By the time the BUC decided to contact the local Black Panther Party, many of RAM’s leaders and many of the other paramilitary formation leaders had been jailed, forced underground, or decided to become less militant. As Malcolm said, a lot of people were not clear on what they were doing. He told us that once they found out, they would get back in the alley and change their names.
Anyway, in mid-1969, the BUC contacted the local Panthers, who were headquartered in North Philly. Although by then we had learned a lot about the national organization, our talks left us disappointed. In a nutshell, it was apparent to us that the BUC cadre was much more advanced than the local Panthers—militarily, anyway. Since we were the strongest of the two in this regard, we felt that we could negotiate a relationship the same way we had done with RAM. It was possible since the BUC was governed by consensus.

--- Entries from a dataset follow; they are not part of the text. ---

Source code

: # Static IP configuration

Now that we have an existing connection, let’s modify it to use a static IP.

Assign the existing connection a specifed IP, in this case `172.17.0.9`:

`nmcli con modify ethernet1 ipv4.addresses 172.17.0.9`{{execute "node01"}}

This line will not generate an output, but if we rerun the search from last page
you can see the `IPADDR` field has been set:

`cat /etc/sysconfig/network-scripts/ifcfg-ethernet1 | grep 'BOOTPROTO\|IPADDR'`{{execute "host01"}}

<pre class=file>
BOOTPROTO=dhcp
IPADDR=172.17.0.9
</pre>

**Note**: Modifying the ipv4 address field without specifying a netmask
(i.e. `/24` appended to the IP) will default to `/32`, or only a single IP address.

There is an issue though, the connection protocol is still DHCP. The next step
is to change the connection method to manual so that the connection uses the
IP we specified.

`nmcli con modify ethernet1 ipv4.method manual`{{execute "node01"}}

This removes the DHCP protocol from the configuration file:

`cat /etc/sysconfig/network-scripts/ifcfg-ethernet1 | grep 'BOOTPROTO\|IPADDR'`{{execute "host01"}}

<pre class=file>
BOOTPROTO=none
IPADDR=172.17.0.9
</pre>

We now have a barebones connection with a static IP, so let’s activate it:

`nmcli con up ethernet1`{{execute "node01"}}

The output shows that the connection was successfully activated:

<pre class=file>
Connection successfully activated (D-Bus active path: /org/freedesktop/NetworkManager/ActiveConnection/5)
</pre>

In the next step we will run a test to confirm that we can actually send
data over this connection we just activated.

We found out, however, that the local Panthers couldn’t do that, since the Black Panther Party was a tightly-controlled, top-down organization. Our disappointment arose from the fact that they were getting killed all over the country and their leaders couldn’t come up with a strategy to combat that. In addition, the Panthers were being too rigid to allow local leaders the flexibility needed to create such a strategy. So the talks broke off, more or less, because the BUC never gave up supporting the local Panthers, and around that time some things occurred that cannot be revealed here because that would endanger the freedom of others. If this was not the case, I could give up some raw, hardcore rap that is usually hidden from this generation. Like Malcolm used to say, “Those who know don’t tell; those who tell don’t know.” As a result, a lot of cockeyed urban legends have sprouted up and become accepted as historical fact. I will attempt to set the record straight as much as possible.
First off, people must understand that in dealing with the history of the Black Panther Party, nobody knows it all—not the Panthers, not the police or FBI or other repressive arms of the state! This is because a whole lot of activities happened on a need-to-know basis. In other words, a lot of stuff was so delicate that it was known and handled both by who needed to know about it, with the downside to that being that you were on your own if things didn’t go right or if you got caught. That’s how it worked in the real world. Cadre who went on those types of missions accepted that upfront.
So why did the BUC merge with the Black Panther Party?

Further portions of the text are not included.